Task requirements:
Check each line of the records below for the string "image", then state how many lines contain it, with no other output.

Excerpted data:

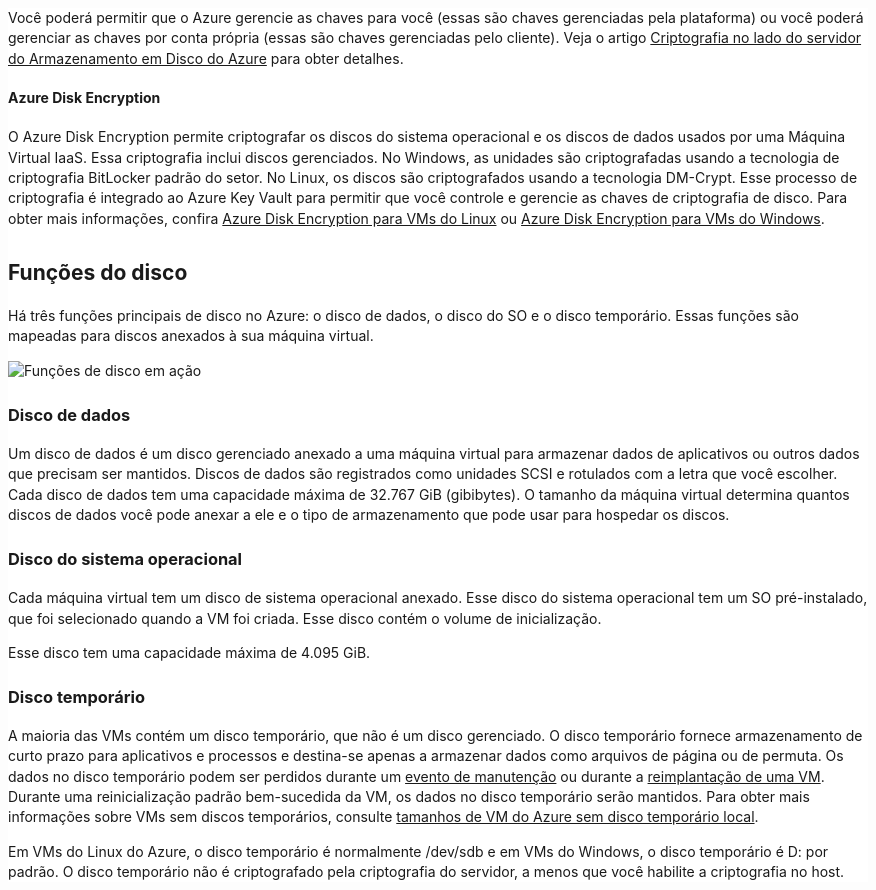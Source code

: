 Você poderá permitir que o Azure gerencie as chaves para você (essas são chaves gerenciadas pela plataforma) ou você poderá gerenciar as chaves por conta própria (essas são chaves gerenciadas pelo cliente). Veja o artigo [Criptografia no lado do servidor do Armazenamento em Disco do Azure](./disk-encryption.md) para obter detalhes.


#### <a name="azure-disk-encryption"></a>Azure Disk Encryption

O Azure Disk Encryption permite criptografar os discos do sistema operacional e os discos de dados usados por uma Máquina Virtual IaaS. Essa criptografia inclui discos gerenciados. No Windows, as unidades são criptografadas usando a tecnologia de criptografia BitLocker padrão do setor. No Linux, os discos são criptografados usando a tecnologia DM-Crypt. Esse processo de criptografia é integrado ao Azure Key Vault para permitir que você controle e gerencie as chaves de criptografia de disco. Para obter mais informações, confira [Azure Disk Encryption para VMs do Linux](linux/disk-encryption-overview.md) ou [Azure Disk Encryption para VMs do Windows](windows/disk-encryption-overview.md).

## <a name="disk-roles"></a>Funções do disco

Há três funções principais de disco no Azure: o disco de dados, o disco do SO e o disco temporário. Essas funções são mapeadas para discos anexados à sua máquina virtual.

![Funções de disco em ação](media/virtual-machines-managed-disks-overview/disk-types.png)

### <a name="data-disk"></a>Disco de dados

Um disco de dados é um disco gerenciado anexado a uma máquina virtual para armazenar dados de aplicativos ou outros dados que precisam ser mantidos. Discos de dados são registrados como unidades SCSI e rotulados com a letra que você escolher. Cada disco de dados tem uma capacidade máxima de 32.767 GiB (gibibytes). O tamanho da máquina virtual determina quantos discos de dados você pode anexar a ele e o tipo de armazenamento que pode usar para hospedar os discos.

### <a name="os-disk"></a>Disco do sistema operacional

Cada máquina virtual tem um disco de sistema operacional anexado. Esse disco do sistema operacional tem um SO pré-instalado, que foi selecionado quando a VM foi criada. Esse disco contém o volume de inicialização.

Esse disco tem uma capacidade máxima de 4.095 GiB.

### <a name="temporary-disk"></a>Disco temporário

A maioria das VMs contém um disco temporário, que não é um disco gerenciado. O disco temporário fornece armazenamento de curto prazo para aplicativos e processos e destina-se apenas a armazenar dados como arquivos de página ou de permuta. Os dados no disco temporário podem ser perdidos durante um [evento de manutenção](./understand-vm-reboots.md) ou durante a [reimplantação de uma VM](troubleshooting/redeploy-to-new-node-windows.md?toc=/azure/virtual-machines/windows/toc.json). Durante uma reinicialização padrão bem-sucedida da VM, os dados no disco temporário serão mantidos. Para obter mais informações sobre VMs sem discos temporários, consulte [tamanhos de VM do Azure sem disco temporário local](azure-vms-no-temp-disk.md).

Em VMs do Linux do Azure, o disco temporário é normalmente /dev/sdb e em VMs do Windows, o disco temporário é D: por padrão. O disco temporário não é criptografado pela criptografia do servidor, a menos que você habilite a criptografia no host.
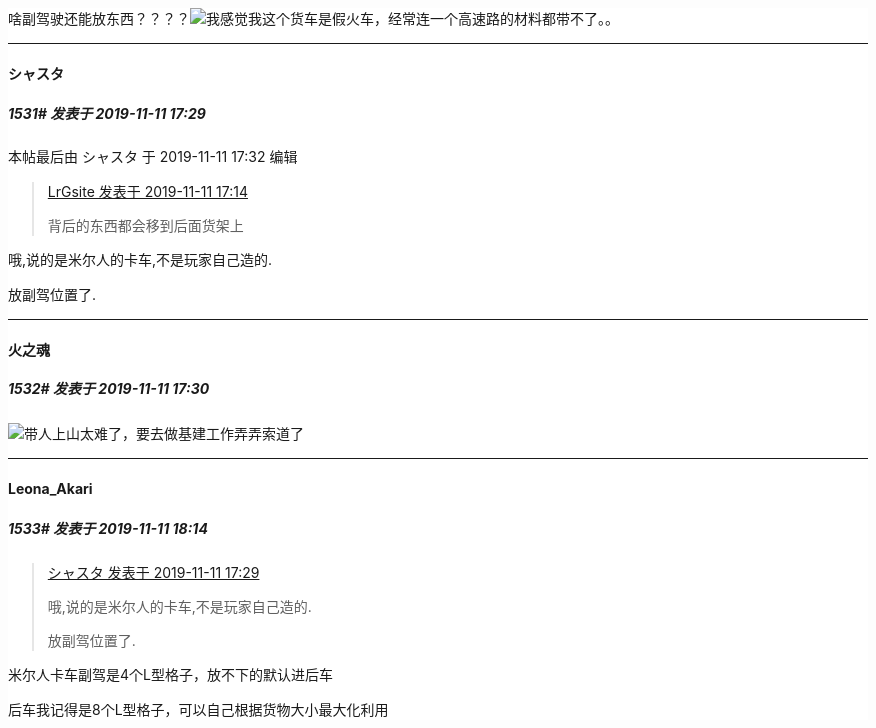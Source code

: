 
啥副驾驶还能放东西？？？？<img src="https://static.saraba1st.com/image/smiley/face2017/112.png" referrerpolicy="no-referrer">我感觉我这个货车是假火车，经常连一个高速路的材料都带不了。。







-----

####  シャスタ  
##### 1531#       发表于 2019-11-11 17:29



 本帖最后由 シャスタ 于 2019-11-11 17:32 编辑 
<blockquote><a href="httphttps://bbs.saraba1st.com/2b/forum.php?mod=redirect&amp;goto=findpost&amp;pid=45479663&amp;ptid=1570329" target="_blank">LrGsite 发表于 2019-11-11 17:14</a>

背后的东西都会移到后面货架上</blockquote>
哦,说的是米尔人的卡车,不是玩家自己造的.

放副驾位置了.







-----

####  火之魂  
##### 1532#       发表于 2019-11-11 17:30



<img src="https://static.saraba1st.com/image/smiley/face2017/001.png" referrerpolicy="no-referrer">带人上山太难了，要去做基建工作弄弄索道了







-----

####  Leona_Akari  
##### 1533#       发表于 2019-11-11 18:14



<blockquote><a href="httphttps://bbs.saraba1st.com/2b/forum.php?mod=redirect&amp;goto=findpost&amp;pid=45479840&amp;ptid=1570329" target="_blank">シャスタ 发表于 2019-11-11 17:29</a>

哦,说的是米尔人的卡车,不是玩家自己造的.

放副驾位置了.</blockquote>
米尔人卡车副驾是4个L型格子，放不下的默认进后车

后车我记得是8个L型格子，可以自己根据货物大小最大化利用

Result:
2